EXERCISE GOAL:
Copy all entries exactly.

### TASK MATERIAL

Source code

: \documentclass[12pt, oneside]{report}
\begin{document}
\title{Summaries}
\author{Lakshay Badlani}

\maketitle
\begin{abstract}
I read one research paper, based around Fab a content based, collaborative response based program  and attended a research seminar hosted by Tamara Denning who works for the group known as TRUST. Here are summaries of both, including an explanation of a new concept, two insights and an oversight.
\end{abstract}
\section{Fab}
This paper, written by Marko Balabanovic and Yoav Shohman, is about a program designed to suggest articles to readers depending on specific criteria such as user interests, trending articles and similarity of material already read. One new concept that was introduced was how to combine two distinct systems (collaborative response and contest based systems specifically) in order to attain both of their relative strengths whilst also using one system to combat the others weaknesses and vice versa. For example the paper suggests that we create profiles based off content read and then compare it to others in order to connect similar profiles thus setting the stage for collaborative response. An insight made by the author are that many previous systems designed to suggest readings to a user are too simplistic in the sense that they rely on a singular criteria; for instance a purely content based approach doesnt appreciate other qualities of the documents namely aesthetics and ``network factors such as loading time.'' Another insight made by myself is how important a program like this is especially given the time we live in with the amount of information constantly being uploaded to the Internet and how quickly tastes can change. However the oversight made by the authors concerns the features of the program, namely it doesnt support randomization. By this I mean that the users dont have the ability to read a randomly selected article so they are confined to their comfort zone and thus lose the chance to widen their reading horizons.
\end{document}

######

OUTPUT OF THE EXERCISE:
Source code

: \documentclass[12pt, oneside]{report}
\begin{document}
\title{Summaries}
\author{Lakshay Badlani}

\maketitle
\begin{abstract}
I read one research paper, based around Fab a content based, collaborative response based program  and attended a research seminar hosted by Tamara Denning who works for the group known as TRUST. Here are summaries of both, including an explanation of a new concept, two insights and an oversight.
\end{abstract}
\section{Fab}
This paper, written by Marko Balabanovic and Yoav Shohman, is about a program designed to suggest articles to readers depending on specific criteria such as user interests, trending articles and similarity of material already read. One new concept that was introduced was how to combine two distinct systems (collaborative response and contest based systems specifically) in order to attain both of their relative strengths whilst also using one system to combat the others weaknesses and vice versa. For example the paper suggests that we create profiles based off content read and then compare it to others in order to connect similar profiles thus setting the stage for collaborative response. An insight made by the author are that many previous systems designed to suggest readings to a user are too simplistic in the sense that they rely on a singular criteria; for instance a purely content based approach doesnt appreciate other qualities of the documents namely aesthetics and ``network factors such as loading time.'' Another insight made by myself is how important a program like this is especially given the time we live in with the amount of information constantly being uploaded to the Internet and how quickly tastes can change. However the oversight made by the authors concerns the features of the program, namely it doesnt support randomization. By this I mean that the users dont have the ability to read a randomly selected article so they are confined to their comfort zone and thus lose the chance to widen their reading horizons.
\end{document}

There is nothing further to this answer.